■ **Information shown**
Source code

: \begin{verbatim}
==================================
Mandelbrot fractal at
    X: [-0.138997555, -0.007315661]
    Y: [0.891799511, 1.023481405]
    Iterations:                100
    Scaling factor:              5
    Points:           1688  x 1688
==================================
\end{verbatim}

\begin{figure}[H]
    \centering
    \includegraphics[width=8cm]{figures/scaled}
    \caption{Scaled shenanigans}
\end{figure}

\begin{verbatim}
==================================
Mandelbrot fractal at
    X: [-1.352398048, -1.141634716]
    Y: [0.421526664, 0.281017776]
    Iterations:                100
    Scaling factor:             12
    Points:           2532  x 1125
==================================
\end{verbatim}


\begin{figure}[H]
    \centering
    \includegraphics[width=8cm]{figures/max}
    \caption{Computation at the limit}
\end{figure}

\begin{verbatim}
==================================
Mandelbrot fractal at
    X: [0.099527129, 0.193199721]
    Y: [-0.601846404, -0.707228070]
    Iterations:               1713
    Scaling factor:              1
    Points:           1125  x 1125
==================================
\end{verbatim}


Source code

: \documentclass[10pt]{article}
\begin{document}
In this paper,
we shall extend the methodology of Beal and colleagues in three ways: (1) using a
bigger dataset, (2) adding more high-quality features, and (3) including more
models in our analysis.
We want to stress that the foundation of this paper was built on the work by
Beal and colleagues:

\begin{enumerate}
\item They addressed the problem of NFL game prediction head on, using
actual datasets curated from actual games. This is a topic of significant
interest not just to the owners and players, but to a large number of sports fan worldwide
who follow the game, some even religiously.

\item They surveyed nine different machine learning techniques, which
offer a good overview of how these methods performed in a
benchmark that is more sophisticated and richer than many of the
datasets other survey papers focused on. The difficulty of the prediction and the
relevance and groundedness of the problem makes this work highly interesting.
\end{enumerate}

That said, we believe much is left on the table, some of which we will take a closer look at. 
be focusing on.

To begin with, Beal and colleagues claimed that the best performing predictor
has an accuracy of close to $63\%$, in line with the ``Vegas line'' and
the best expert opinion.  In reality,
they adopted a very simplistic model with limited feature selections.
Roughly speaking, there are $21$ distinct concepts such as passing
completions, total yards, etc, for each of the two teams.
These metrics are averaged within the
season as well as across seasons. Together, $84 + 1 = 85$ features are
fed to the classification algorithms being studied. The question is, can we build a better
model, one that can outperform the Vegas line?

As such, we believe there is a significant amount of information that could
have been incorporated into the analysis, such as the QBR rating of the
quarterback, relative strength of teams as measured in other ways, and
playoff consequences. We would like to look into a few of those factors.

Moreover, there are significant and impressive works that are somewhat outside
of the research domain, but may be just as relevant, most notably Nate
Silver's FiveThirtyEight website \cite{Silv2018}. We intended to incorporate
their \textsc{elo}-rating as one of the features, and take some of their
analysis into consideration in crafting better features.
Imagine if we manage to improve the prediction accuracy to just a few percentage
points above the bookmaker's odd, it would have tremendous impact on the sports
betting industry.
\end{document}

■ **What the task asks**
Lines from the entries that contain the string "better" must be found and copied.

■ **Answer below**
fed to the classification algorithms being studied. The question is, can we build a better
analysis into consideration in crafting better features.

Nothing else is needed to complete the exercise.